Über Unangenehmes sprechen

Hier ist Raum für eigene Erfahrungen mit der Abraham-Lehre

Über Unangenehmes sprechen

Beitragvon Sonrisa » 6. Jan 2011, 20:15

Hallo Ihr Lieben,

danke für dieses interessante Thema. :danke: Dem würde ich gerne eine Frage anschließen. Warum fühlt es sich dennoch für viele Menschen so gut an, über etwas zu sprechen? Warum haben sie oder glauben es zu haben, ein Gefühl der Erleichterung? Gängig ist ja die Annahme "Sprich drüber, dann ist es raus".

Gespannt auf eure Gedanken dazu,

Pamelina :bussi:
Sonrisa
 

Re: Unangenehme Erlebnisse trotz Vortex?

Beitragvon Kia » 6. Jan 2011, 23:02

Liebe Pamelina,

die Menschen sind ja sehr verschieden. Auch die Entwicklungsstufe der einzelnen Menschen ist verschieden. Es erleichtert nicht alle Menschen über Schwieriges, Belastendes zu sprechen. Es erleichtert nicht alle zu jammern und zu klagen, obwohl viele es geniessen, ohne freilich das Dicke Ende kommen zu sehen.

Ausserdem, Abraham sagen oft, "jetzt benehmt ihr Euch wieder wie Menschen". Ich verstehe das so, dass Abraham sehr wohl einen Unterschied machen zwischen Leading Edge Beings, Divine Beings oder God Force, Source und Menschen, die damit nichts am Hut haben, die aber sehr wohl auch vorwärts kommen, indem sie z.B. - ich früher auch try and error anwenden, also einfach ausprobieren, wie es ihnen am besten geht. Und korrigieren.

Dann noch: das Sprechen über etwas kann auch erleichtern das benennen der gefühlten Gefühle, um sie erst mal zu erkennen und dann das Akzeptieren, also "making peace with where you are" zu praktizieren. Und auch das Benennen, wo ich hin will, also den Contrast geschickt nutzen für die Ausdehnung.

Abraham sagen ja nicht, habt keinen Contrast, sondern schlagt nicht die Trommel des gleichen Contrast wieder und wieder, weil das ja nicht weiterbringt.

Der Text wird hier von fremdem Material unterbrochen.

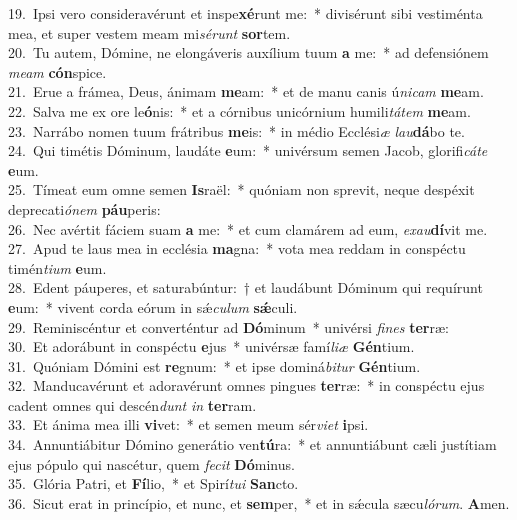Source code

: {19.~}Ipsi vero consideravérunt et inspe\textbf{xé}runt me:~* divisérunt sibi vestiménta mea, et super vestem meam mi\textit{sé}\textit{runt} \textbf{sor}tem.\\
{20.~}Tu autem, Dómine, ne elongáveris auxílium tuum \textbf{a} me:~* ad defensiónem \textit{me}\textit{am} \textbf{cón}spice.\\
{21.~}Erue a frámea, Deus, ánimam \textbf{me}am:~* et de manu canis ú\textit{ni}\textit{cam} \textbf{me}am.\\
{22.~}Salva me ex ore le\textbf{ó}nis:~* et a córnibus unicórnium humili\textit{tá}\textit{tem} \textbf{me}am.\\
{23.~}Narrábo nomen tuum frátribus \textbf{me}is:~* in médio Ecclési\textit{æ} \textit{lau}\textbf{dá}bo te.\\
{24.~}Qui timétis Dóminum, laudáte \textbf{e}um:~* univérsum semen Jacob, glorifi\textit{cá}\textit{te} \textbf{e}um.\\
{25.~}Tímeat eum omne semen \textbf{Is}raël:~* quóniam non sprevit, neque despéxit deprecati\textit{ó}\textit{nem} \textbf{páu}peris:\\
{26.~}Nec avértit fáciem suam \textbf{a} me:~* et cum clamárem ad eum, \textit{e}\textit{xau}\textbf{dí}vit me.\\
{27.~}Apud te laus mea in ecclésia \textbf{ma}gna:~* vota mea reddam in conspéctu timén\textit{ti}\textit{um} \textbf{e}um.\\
{28.~}Edent páuperes, et saturabúntur:~† et laudábunt Dóminum qui requírunt \textbf{e}um:~* vivent corda eórum in sǽ\textit{cu}\textit{lum} \textbf{sǽ}culi.\\
{29.~}Reminiscéntur et converténtur ad \textbf{Dó}minum~* univérsi \textit{fi}\textit{nes} \textbf{ter}ræ:\\
{30.~}Et adorábunt in conspéctu \textbf{e}jus~* univérsæ famí\textit{li}\textit{æ} \textbf{Gén}tium.\\
{31.~}Quóniam Dómini est \textbf{re}gnum:~* et ipse dominá\textit{bi}\textit{tur} \textbf{Gén}tium.\\
{32.~}Manducavérunt et adoravérunt omnes pingues \textbf{ter}ræ:~* in conspéctu ejus cadent omnes qui descén\textit{dunt} \textit{in} \textbf{ter}ram.\\
{33.~}Et ánima mea illi \textbf{vi}vet:~* et semen meum sér\textit{vi}\textit{et} \textbf{i}psi.\\
{34.~}Annuntiábitur Dómino generátio ven\textbf{tú}ra:~* et annuntiábunt cæli justítiam ejus pópulo qui nascétur, quem \textit{fe}\textit{cit} \textbf{Dó}minus.\\
{35.~}Glória Patri, et \textbf{Fí}lio,~* et Spirí\textit{tu}\textit{i} \textbf{San}cto.\\
{36.~}Sicut erat in princípio, et nunc, et \textbf{sem}per,~* et in sǽcula sæcu\textit{ló}\textit{rum}. \textbf{A}men.\\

Und dann finde ich auch, alles, jedes menschliche Verhalten ist völlig o.k. Ich kenne tatsächlich auch Menschen, die jammern und klagen und sich dabei köstlich fühlen, sie sind gar nicht identifiziert, sie schwingen nicht im Leid mit, sondern haben eine gewisse innere humorvolle Distanz, grade in England hab ich das erlebt. Sie bleiben irgendwie recht fröhlich innerlich; es ist ein Gesellschaftsspiel in manchen Kreisen. Mir ist das zu gefährlich, also dieser schwarze Humor kann zu leicht kippen. Und ich weiss nicht wirlich, was sozusagen in den Escrow geht; zynisch und sarkastisch sein ist starke Negativität, die erst mal ganz witzig tönt, doch das nicht ist.

Also, kurz: Spirituell Praktizierende schwimmen wahrscheinlich erst mal gegen den Strom der allgemeinen menschlichen Gewohnheiten; doch schau mal, was bei 90 Prozent der Menschen auf dem Planeten herauskommt dabei, nämlich sich ständig repetierende Gedankenkarusells, die leidvoll sind, sich ständig wiederholende Erfahrungen, die leidvoll sind, auch wenn sie tapfer überdeckt werden manchmal, z.B. wenn jemand stolz die Lebensleidensgeschichte erzählt immer wieder mit schaurigen Inhalten, und das wird dann als tragisches Schicksal dargestellt, und was erlitten werden musste. Um geläutert zu werden oder so was, oder um Lerninhalte zu lernen.
Realitätsgestaltung ist da sehr gradlinig: You create your own reality und fertig.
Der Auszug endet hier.